Discover the post-apocalyptic nightmare of this landmark social drama

Mick Jackson’s BBC telemovie Threads imagines the devastating fallout of nuclear war.

Words

Anton Bitel

@AntBit

Threads first aired on BBC2 on 23 September, 1984, and had much the same – albeit vicarious – impact of instant and lasting trauma on its millions of viewers (6.9 million, to be precise) as a megatonne bomb hitting a major city. Mick Jackson’s telemovie opens as a sort of soap opera of ordinary Sheffield lives – with South Yorkshire chosen as the focus because of its nuclear-free policy at the time under local Labour governance – and then traces the ramifying, radial effects of a massive nuclear strike against England (and the rest of the world) from the devastating moment of the initial blasts through 13 subsequent years of degeneration and despair.

During the 1980s, even pre-apocalyptic Sheffield, with its industry ravaged by Thatcherism, already looked a little bit post-apocalyptic. The on-set friction reported to have broken out between middle-class director Jackson and his working-class screenwriter Barry Hines is reflected in the visibly different social backgrounds of young couple Jimmy Kemp (Reece Dinsdale) and Ruth Beckett (Karen Meagher), suddenly facing marriage after Ruth accidentally falls pregnant.

Once the bombs have dropped, the class conflict continues. Ruth’s relatively well-to-do parents have the advantage of an actual basement in their home into which they can retreat, and come off rather better than the Kemps (precursors to the hopeless couple from Jimmy T Murakami’s 1986 film When The Wind Blows) in the initial blast – although post-nuclear death proves to have a funny way of failing to discriminate between the proletariat and the bourgeoisie. There are also divisions drawn between civilians stripped of all civil structures and the ever more authoritarian authorities, shooting looters only to requisition the spoils for themselves.

Of course, the tropes of imagined atomic apocalypse have history. The immediate antecedent for Threads was The Day After, which similarly presents a bleakly realist dramatisation of the build-up to and fallout from a widescale nuclear attack (on America) from the ground up, and which had screened on the ABC television network the year before. From this Threads borrows the idea of allowing the global events leading to the airstrikes to be mediated through television and radio reports in the background.

It is even more indebted to Peter Watkins’ The War Game, which was intended to be screened on the BBC in 1965, but pulled from the schedule because of fears that it might provoke panic or depression on a national scale – but still screened abroad, and won the Best Documentary Feature Oscar in 1966 (The War Game had its first ever BBC screening two decades later in 1985, the day before a repeat screening of Threads leading up to the fortieth anniversary of the Hiroshima bombing).

Watkins’ paradoxical faux-documentary style is here appropriated, as events are punctuated not only by cold facts and statistics presented in text form on screen, but also by a clipped ‘voice of authority’, familiar from any number of information campaigns, offering narrative exposition as though the disaster unravelling on screen were a nature documentary or anthropological transmission from the Open University.

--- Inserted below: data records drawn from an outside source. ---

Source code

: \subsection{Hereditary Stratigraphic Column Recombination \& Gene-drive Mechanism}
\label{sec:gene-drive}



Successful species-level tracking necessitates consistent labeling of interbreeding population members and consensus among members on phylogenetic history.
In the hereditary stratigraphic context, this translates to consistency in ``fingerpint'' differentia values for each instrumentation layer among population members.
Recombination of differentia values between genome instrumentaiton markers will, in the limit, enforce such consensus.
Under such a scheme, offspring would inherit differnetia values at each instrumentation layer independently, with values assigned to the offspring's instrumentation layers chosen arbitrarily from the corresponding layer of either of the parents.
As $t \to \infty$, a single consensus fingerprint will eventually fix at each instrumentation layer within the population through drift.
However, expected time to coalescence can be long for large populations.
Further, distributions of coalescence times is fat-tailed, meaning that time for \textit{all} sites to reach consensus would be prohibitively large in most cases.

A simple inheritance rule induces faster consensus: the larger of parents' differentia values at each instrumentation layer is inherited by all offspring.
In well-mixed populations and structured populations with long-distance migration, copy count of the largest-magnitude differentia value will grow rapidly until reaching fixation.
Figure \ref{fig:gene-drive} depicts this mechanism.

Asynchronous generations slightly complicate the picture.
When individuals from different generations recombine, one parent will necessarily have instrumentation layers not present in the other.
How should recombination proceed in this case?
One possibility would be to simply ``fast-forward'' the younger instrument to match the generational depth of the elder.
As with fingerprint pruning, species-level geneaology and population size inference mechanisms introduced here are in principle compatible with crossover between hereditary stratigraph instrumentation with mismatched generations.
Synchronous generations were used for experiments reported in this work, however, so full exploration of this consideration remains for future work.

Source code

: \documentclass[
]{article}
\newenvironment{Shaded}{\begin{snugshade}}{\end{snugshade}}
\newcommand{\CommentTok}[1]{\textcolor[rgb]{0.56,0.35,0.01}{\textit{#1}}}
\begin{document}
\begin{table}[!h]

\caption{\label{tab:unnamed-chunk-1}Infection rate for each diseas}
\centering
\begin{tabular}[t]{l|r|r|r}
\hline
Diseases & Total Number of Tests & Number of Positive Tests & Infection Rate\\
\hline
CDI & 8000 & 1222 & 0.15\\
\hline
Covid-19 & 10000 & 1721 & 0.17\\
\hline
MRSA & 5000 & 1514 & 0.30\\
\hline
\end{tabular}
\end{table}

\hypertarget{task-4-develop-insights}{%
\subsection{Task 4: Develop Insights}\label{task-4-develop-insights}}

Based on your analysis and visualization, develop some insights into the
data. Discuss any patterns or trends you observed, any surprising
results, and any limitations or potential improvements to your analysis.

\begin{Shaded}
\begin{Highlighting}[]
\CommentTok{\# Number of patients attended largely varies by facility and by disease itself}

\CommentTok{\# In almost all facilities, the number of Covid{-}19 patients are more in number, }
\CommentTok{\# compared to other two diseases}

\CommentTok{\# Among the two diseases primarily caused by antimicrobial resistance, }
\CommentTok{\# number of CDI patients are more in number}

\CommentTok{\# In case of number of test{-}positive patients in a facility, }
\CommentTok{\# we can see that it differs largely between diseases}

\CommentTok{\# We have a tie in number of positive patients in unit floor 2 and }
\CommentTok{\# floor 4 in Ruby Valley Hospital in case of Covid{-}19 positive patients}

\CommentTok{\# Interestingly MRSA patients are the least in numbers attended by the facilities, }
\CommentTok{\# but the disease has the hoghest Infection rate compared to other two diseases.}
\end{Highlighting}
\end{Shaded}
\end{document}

Threads purports to be a documentary that cannot, given the cessation of all television with the explosion of the bombs, exist – but its formatting as reportage anchors the film’s fictions to data drawn very much from the real world.

If The War Game ended, one year after the bombs fall, with a heavily ironised Christmas scene stripped of all hope, Threads includes a similar NAtivity tableau, but then marks its departure from Watkins’ film by going on, over a decade into the future, as it follows Ruth’s barely articulate young daughter Jane (Victoria O’Keefe), now orphaned, on her own journey into grim motherhood of her own in an agrarian semi-society of the shell-shocked, the thievish, the rape-happy and the cancerous. Threads also distinguishes itself from all its predecessors by being the first film to portray a nuclear winter.

Threads vividly conjures the very worst anxieties of the Cold War – and that Cold War, viewed now when a still-nuclear Britain is once more engaged in escalating tit-for-tat reprisals with an equally still-nuclear Russia, seems not entirely to have lost its currency. This, however, is not the film’s only contemporary resonance. For it also paints its nightmarish picture of a Britain woefully unprepared for what is coming, and reduced, when it does come, to isolation, collapse and medieval regression, with a failed health service, very little food being harvested, mass homelessness, and the pound and the penny losing all value.

In other words, seen through the prism of the present, it also plays out all the nation’s deepest fears about the impending Brexit apocalypse. In this regard, note especially the scene in which a union leader calling for a national strike is shown trying to get on side with the angry crowd at an ironically bellicose peace rally by appealing to his own nationalism.

“Listen, mate, there’s nobody more patriotic than I am,” he says, “I’ve been trying to get us out of the common market for bloody years.” This is just one ‘thread’ of British – or, more specifically, of English – anti-European identity that can be traced from the ’70s to its explosion in our own times.

Threads is released by the BBC and Simply Media on DVD in a 2K restoration on 9 April.